The England footballers were hailed during a Commons debate on the UN International Day for the Elimination of Racial Discrimination, led by Labour MP Faisal Rashid (Warrington South).
He lauded the players “for speaking out and taking a stand against this vile abuse”, but added: “It is not good enough for us to simply wring on our hands whenever this issue is raised and depend on the courage of a vocal few.”
His Labour colleague Marsha de Cordova (Battersea) agreed, condemning the fact “black British sportsmen (were) having to undergo racial abuse while they are playing for their country, England, proudly”.
She said they had “expressed such courage and dignity speaking about the racism they have endured” which “we thought was back in our history but is still so present and remnant in football today”.
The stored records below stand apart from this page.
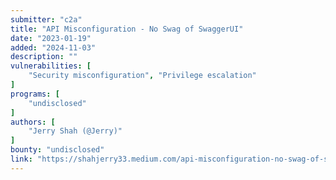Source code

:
 ```yaml
---
submitter: "c2a"
title: "API Misconfiguration - No Swag of SwaggerUI"
date: "2023-01-19"
added: "2024-11-03"
description: ""
vulnerabilities: [
    "Security misconfiguration", "Privilege escalation"
]
programs: [
    "undisclosed"
]
authors: [
    "Jerry Shah (@Jerry)"
]
bounty: "undisclosed"
link: "https://shahjerry33.medium.com/api-misconfiguration-no-swag-of-swaggerui-9b43135346be"
---
```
Mr Rashid agreed, saying: “We need to systemically eradicate all forms of racist abuse from public life,” and calling for “absolute zero tolerance”.
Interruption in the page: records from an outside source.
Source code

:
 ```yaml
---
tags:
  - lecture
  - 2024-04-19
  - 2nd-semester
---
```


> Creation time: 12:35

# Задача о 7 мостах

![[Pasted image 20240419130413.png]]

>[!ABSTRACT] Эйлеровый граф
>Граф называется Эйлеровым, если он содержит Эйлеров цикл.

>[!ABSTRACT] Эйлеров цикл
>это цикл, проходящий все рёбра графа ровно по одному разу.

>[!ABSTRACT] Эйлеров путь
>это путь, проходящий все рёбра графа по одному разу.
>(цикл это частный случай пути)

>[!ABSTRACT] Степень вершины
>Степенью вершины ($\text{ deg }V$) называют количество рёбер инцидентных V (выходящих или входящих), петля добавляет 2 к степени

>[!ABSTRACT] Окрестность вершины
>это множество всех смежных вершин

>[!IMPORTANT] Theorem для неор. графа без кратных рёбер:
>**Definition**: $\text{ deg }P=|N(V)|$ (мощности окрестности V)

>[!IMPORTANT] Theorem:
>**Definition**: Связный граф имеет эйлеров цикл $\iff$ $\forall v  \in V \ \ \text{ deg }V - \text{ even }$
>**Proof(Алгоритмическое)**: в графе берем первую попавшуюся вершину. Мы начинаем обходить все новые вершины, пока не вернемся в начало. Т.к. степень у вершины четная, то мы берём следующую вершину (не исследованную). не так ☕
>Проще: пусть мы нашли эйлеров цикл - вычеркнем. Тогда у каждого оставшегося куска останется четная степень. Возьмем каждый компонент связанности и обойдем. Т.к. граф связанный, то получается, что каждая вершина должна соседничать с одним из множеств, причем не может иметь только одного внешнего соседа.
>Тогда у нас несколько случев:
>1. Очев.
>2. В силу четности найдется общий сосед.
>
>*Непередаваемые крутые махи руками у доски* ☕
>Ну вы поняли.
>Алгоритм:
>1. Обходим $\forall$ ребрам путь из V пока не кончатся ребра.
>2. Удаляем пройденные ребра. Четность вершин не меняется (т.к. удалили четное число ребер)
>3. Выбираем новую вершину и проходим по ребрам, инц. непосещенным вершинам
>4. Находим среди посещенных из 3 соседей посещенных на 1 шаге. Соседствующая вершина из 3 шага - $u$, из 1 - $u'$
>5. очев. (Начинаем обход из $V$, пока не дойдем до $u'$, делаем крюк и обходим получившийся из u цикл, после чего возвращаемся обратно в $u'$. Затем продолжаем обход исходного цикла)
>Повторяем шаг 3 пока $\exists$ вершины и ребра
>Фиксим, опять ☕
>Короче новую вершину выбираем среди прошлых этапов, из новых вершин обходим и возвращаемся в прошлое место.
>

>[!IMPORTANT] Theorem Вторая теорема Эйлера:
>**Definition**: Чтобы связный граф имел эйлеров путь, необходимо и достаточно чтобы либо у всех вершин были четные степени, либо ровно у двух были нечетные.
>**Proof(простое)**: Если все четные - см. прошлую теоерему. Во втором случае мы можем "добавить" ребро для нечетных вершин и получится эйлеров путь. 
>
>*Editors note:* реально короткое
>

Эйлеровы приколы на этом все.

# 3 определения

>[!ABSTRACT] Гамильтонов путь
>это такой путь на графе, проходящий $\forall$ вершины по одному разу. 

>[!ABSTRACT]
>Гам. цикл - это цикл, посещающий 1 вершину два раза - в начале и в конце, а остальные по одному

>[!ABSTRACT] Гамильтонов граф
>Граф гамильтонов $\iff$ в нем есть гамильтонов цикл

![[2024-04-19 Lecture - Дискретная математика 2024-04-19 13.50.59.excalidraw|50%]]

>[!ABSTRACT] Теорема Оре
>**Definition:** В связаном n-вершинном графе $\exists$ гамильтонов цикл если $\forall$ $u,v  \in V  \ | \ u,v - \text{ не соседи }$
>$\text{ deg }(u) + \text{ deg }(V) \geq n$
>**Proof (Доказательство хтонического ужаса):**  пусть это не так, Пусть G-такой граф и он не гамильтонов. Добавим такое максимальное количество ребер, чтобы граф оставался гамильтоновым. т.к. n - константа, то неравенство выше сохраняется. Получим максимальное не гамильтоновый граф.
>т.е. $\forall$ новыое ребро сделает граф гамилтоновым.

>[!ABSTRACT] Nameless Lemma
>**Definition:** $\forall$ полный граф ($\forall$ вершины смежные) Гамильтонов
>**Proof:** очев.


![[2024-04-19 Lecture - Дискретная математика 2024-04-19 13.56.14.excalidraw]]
But he said governing bodies such as Uefa “dole out minor fines and partial stadium closures when teams are subject to racist abuse”, which is “nowhere near good enough”.
Imran Hussein also paid tribute to Manchester City star Sterling, who said on Monday that he does not want footballers to walk off the pitch when they are racially abused, saying: “To win the game would hurt them even more. They’re only trying to get you down.
“If you walk off, they win. To score or win would be better.”
The MP for Bradford East said: “I saw his statement on the televisions screens as I came here and he made it clear that racism will not defeat any of the sports men and women, on and off the pitch, and I want to pay tribute to him.”
Danny Rose, the Tottenham defender, said last week he “can’t wait to see the back of football” after becoming frustrated at the lack of action taken against racist fans.
During the debate, shadow women and equalities secretary Dawn Butler read out a list of “young right-wingers” including Dylann Roof, Alex Fields, and Brenton Tarrant, saying the rise of right-wing extremism could not be ignored.
She said: “These are all young, white, right-wing radicalists, and both here and in the US, we have sadly witnessed a surge of intolerance, a growth of far-right and increasing hate crime towards minority communities.
“We must not become complacent in the fight for equality or allow any of our hard-won rights to be rolled back.”
Tory MP Alex Chalk (Cheltenham) said that, while many communities were becoming more tolerant, there were still “loners” behind screens who find others on the internet to back up their “warped outlook”.
He said internet companies need to take a more active role in combating the spread of online hate speech, and welcomed the publication of the Government’s white paper on online harms which will see internet companies being overseen by an independent regulator.
Foreign Office minister Harriett Baldwin said: “I want to reassure all colleagues of the Government’s absolute commitment to the total elimination of racism, racial discrimination, xenophobia, and related intolerance.”